Your job with the data below is to output exactly the lines from the one holding "## Config, Logging, and Error Handling" down to the one holding "- Introduced centralized", both included, and no others.

*-*-*

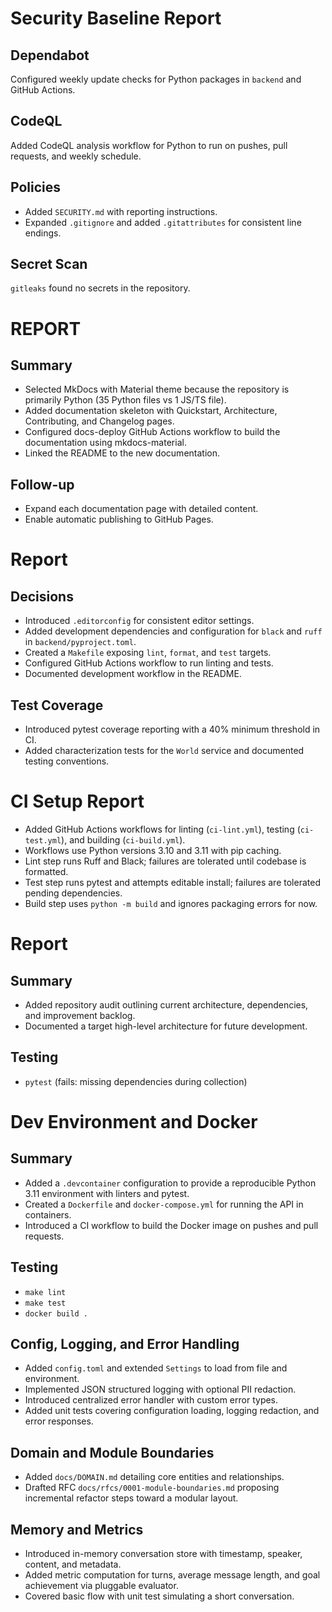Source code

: 
# Security Baseline Report

## Dependabot
Configured weekly update checks for Python packages in `backend` and GitHub Actions.

## CodeQL
Added CodeQL analysis workflow for Python to run on pushes, pull requests, and weekly schedule.

## Policies
- Added `SECURITY.md` with reporting instructions.
- Expanded `.gitignore` and added `.gitattributes` for consistent line endings.

## Secret Scan
`gitleaks` found no secrets in the repository.


# REPORT

## Summary

- Selected MkDocs with Material theme because the repository is primarily Python (35 Python files vs 1 JS/TS file).
- Added documentation skeleton with Quickstart, Architecture, Contributing, and Changelog pages.
- Configured docs-deploy GitHub Actions workflow to build the documentation using mkdocs-material.
- Linked the README to the new documentation.

## Follow-up

- Expand each documentation page with detailed content.
- Enable automatic publishing to GitHub Pages.


# Report

## Decisions
- Introduced `.editorconfig` for consistent editor settings.
- Added development dependencies and configuration for `black` and `ruff` in `backend/pyproject.toml`.
- Created a `Makefile` exposing `lint`, `format`, and `test` targets.
- Configured GitHub Actions workflow to run linting and tests.
- Documented development workflow in the README.

## Test Coverage

- Introduced pytest coverage reporting with a 40% minimum threshold in CI.
- Added characterization tests for the `World` service and documented testing conventions.


# CI Setup Report

- Added GitHub Actions workflows for linting (`ci-lint.yml`), testing (`ci-test.yml`), and building (`ci-build.yml`).
- Workflows use Python versions 3.10 and 3.11 with pip caching.
- Lint step runs Ruff and Black; failures are tolerated until codebase is formatted.
- Test step runs pytest and attempts editable install; failures are tolerated pending dependencies.
- Build step uses `python -m build` and ignores packaging errors for now.

# Report

## Summary
- Added repository audit outlining current architecture, dependencies, and improvement backlog.
- Documented a target high-level architecture for future development.

## Testing
- `pytest` (fails: missing dependencies during collection)
# Dev Environment and Docker

## Summary
- Added a `.devcontainer` configuration to provide a reproducible Python 3.11 environment with linters and pytest.
- Created a `Dockerfile` and `docker-compose.yml` for running the API in containers.
- Introduced a CI workflow to build the Docker image on pushes and pull requests.

## Testing
- `make lint`
- `make test`
- `docker build .`


## Config, Logging, and Error Handling

- Added `config.toml` and extended `Settings` to load from file and environment.
- Implemented JSON structured logging with optional PII redaction.
- Introduced centralized error handler with custom error types.
- Added unit tests covering configuration loading, logging redaction, and error responses.

## Domain and Module Boundaries
- Added `docs/DOMAIN.md` detailing core entities and relationships.
- Drafted RFC `docs/rfcs/0001-module-boundaries.md` proposing incremental refactor steps toward a modular layout.


## Memory and Metrics
- Introduced in-memory conversation store with timestamp, speaker, content, and metadata.
- Added metric computation for turns, average message length, and goal achievement via pluggable evaluator.
- Covered basic flow with unit test simulating a short conversation.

*-*-*

SOLUTION TO THIS PROBLEM
## Config, Logging, and Error Handling

- Added `config.toml` and extended `Settings` to load from file and environment.
- Implemented JSON structured logging with optional PII redaction.
- Introduced centralized error handler with custom error types.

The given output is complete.